Task item: Every line from the top of the records through the one bearing "### Data generation side" is to be reproduced exactly, and pictures are to be left out.

Stored entries:
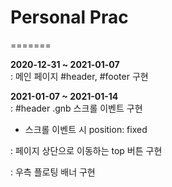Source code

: 
# Personal Prac
=======

**2020-12-31 ~ 2021-01-07**<br>
: 메인 페이지 #header, #footer 구현<br>

**2021-01-07 ~ 2021-01-14**   
: #header .gnb 스크롤 이벤트 구현
- 스크롤 이벤트 시 position: fixed

: 페이지 상단으로 이동하는 top 버튼 구현<br>

: 우측 플로팅 배너 구현<br>

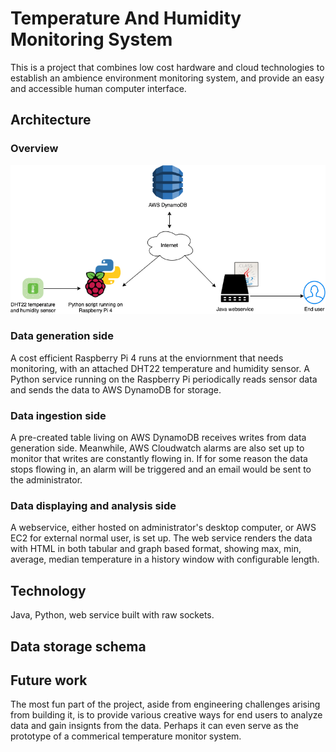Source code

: # Temperature And Humidity Monitoring System
This is a project that combines low cost hardware and cloud technologies to establish an ambience environment monitoring system, and provide an easy and accessible 
human computer interface.

## Architecture

### Overview

![architecture](https://github.com/shuyuan6/TemperatureAndHumidity/blob/master/architecture.png?raw=true)


### Data generation side

A cost efficient Raspberry Pi 4 runs at the enviornment that needs monitoring, with an attached DHT22 temperature and humidity sensor. A Python service running on the Raspberry Pi periodically reads sensor data and sends the data to AWS DynamoDB for storage.

### Data ingestion side

A pre-created table living on AWS DynamoDB receives writes from data generation side. Meanwhile, AWS Cloudwatch alarms are also set up to monitor that writes are constantly flowing in. If for some reason the data stops flowing in, an alarm will be triggered and an email would be sent to the administrator.

### Data displaying and analysis side
A webservice, either hosted on administrator's desktop computer, or AWS EC2 for external normal user, is set up. The web service renders the data with HTML in both tabular and graph based format, showing max, min, average, median temperature in a history window with configurable length.

## Technology
Java, Python, web service built with raw sockets.

## Data storage schema



## Future work
The most fun part of the project, aside from engineering challenges arising from building it, is to provide various creative ways for end users to analyze data and gain insignts from the data. Perhaps it can even serve as the prototype of a commerical temperature monitor system.

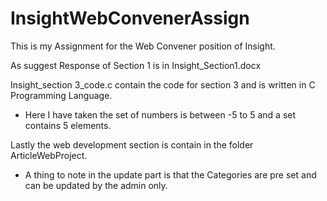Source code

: # InsightWebConvenerAssign

This is my Assignment for the Web Convener position of Insight.

As suggest Response of Section 1 is in Insight_Section1.docx

Insight_section 3_code.c contain the code for section 3 and is written in C Programming Language.
 - Here I have taken the set of numbers is between -5 to 5 and a set contains 5 elements.

Lastly the web development section is contain in the folder ArticleWebProject.
 - A thing to note in the update part is that the Categories are pre set and can be updated by the admin only.
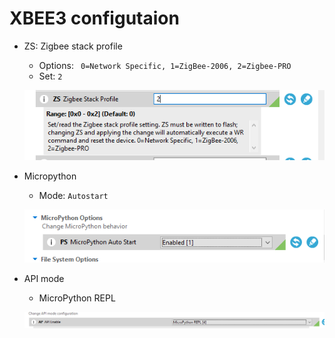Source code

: # XBEE3 configutaion

- ZS: Zigbee stack profile 
    - Options: ` 0=Network Specific, 1=ZigBee-2006, 2=Zigbee-PRO`
    - Set: `2`

    ![alt text](image.png)


- Micropython 
    - Mode: `Autostart`

    ![alt text](image-1.png)

- API mode
    - MicroPython REPL
    
    ![alt text](image-2.png)


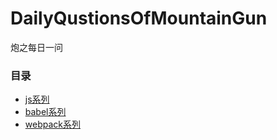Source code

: # DailyQustionsOfMountainGun
炮之每日一问

### 目录

- [js系列](https://github.com/xiaodoubaoldl/DailyQustionsOfMountainGun/blob/master/category/js.md)
- [babel系列](https://github.com/xiaodoubaoldl/DailyQustionsOfMountainGun/blob/master/category/babel.md)
- [webpack系列](https://github.com/xiaodoubaoldl/DailyQustionsOfMountainGun/blob/master/category/webpack.md)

Output for this exercise:
Source code

: 
# Personal Prac
=======

**2020-12-31 ~ 2021-01-07**<br>
: 메인 페이지 #header, #footer 구현<br>

**2021-01-07 ~ 2021-01-14**   
: #header .gnb 스크롤 이벤트 구현
- 스크롤 이벤트 시 position: fixed

: 페이지 상단으로 이동하는 top 버튼 구현<br>

: 우측 플로팅 배너 구현<br>

Source code

: # Temperature And Humidity Monitoring System
This is a project that combines low cost hardware and cloud technologies to establish an ambience environment monitoring system, and provide an easy and accessible 
human computer interface.

## Architecture

### Overview

![architecture](https://github.com/shuyuan6/TemperatureAndHumidity/blob/master/architecture.png?raw=true)


### Data generation side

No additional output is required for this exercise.